[Your task]: Print every entry, word for word, and skip the images.

[Given records]:

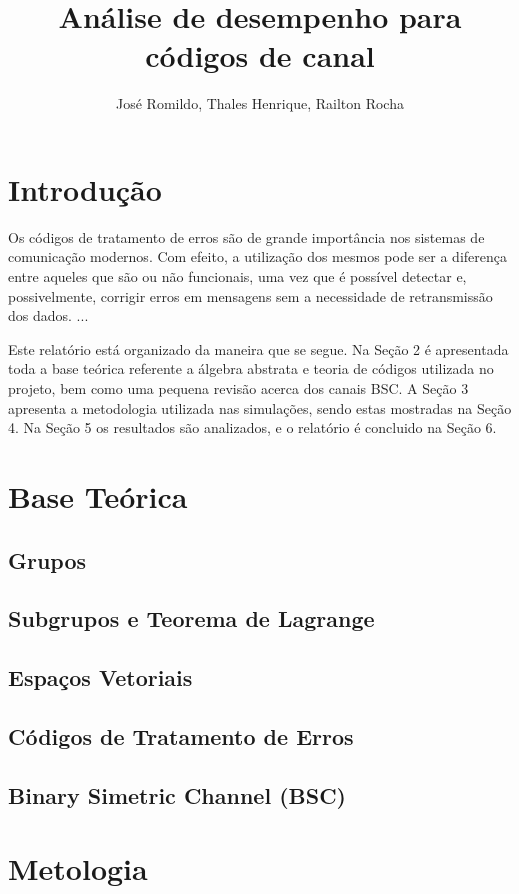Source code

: \documentclass[]{article}
\title{ An{\'a}lise de desempenho para c{\'o}digos de canal}
\author{Jos{\'e} Romildo, Thales Henrique, Railton Rocha}
\begin{document}
\maketitle

\section{Introdução}

\par
Os códigos de tratamento de erros são de grande importância nos sistemas de comunicação modernos. Com efeito, a utilização dos mesmos pode ser a diferença entre aqueles que são ou não funcionais, uma vez que é possível detectar e, possivelmente, corrigir erros em mensagens sem a necessidade de retransmissão dos dados. 
...

Este relatório está organizado da maneira que se segue. Na Seção 2 é apresentada toda a base teórica referente a álgebra abstrata e teoria de códigos utilizada no projeto, bem como uma pequena revisão acerca dos canais BSC. A Seção 3 apresenta a metodologia utilizada nas simulações, sendo estas mostradas na Seção 4. Na Seção 5 os resultados são analizados, e o relatório é concluido na Seção 6.



\section{Base Teórica}
\subsection{Grupos}
\subsection{Subgrupos e Teorema de Lagrange}
\subsection{Espaços Vetoriais}
\subsection{Códigos de Tratamento de Erros}
\subsection{Binary Simetric Channel (BSC)}

\section{Metologia}
\end{document}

[Task solution]:
Source code

: \documentclass[]{article}
\title{ An{\'a}lise de desempenho para c{\'o}digos de canal}
\author{Jos{\'e} Romildo, Thales Henrique, Railton Rocha}
\begin{document}
\maketitle

\section{Introdução}

\par
Os códigos de tratamento de erros são de grande importância nos sistemas de comunicação modernos. Com efeito, a utilização dos mesmos pode ser a diferença entre aqueles que são ou não funcionais, uma vez que é possível detectar e, possivelmente, corrigir erros em mensagens sem a necessidade de retransmissão dos dados. 
...

Este relatório está organizado da maneira que se segue. Na Seção 2 é apresentada toda a base teórica referente a álgebra abstrata e teoria de códigos utilizada no projeto, bem como uma pequena revisão acerca dos canais BSC. A Seção 3 apresenta a metodologia utilizada nas simulações, sendo estas mostradas na Seção 4. Na Seção 5 os resultados são analizados, e o relatório é concluido na Seção 6.



\section{Base Teórica}
\subsection{Grupos}
\subsection{Subgrupos e Teorema de Lagrange}
\subsection{Espaços Vetoriais}
\subsection{Códigos de Tratamento de Erros}
\subsection{Binary Simetric Channel (BSC)}

\section{Metologia}
\end{document}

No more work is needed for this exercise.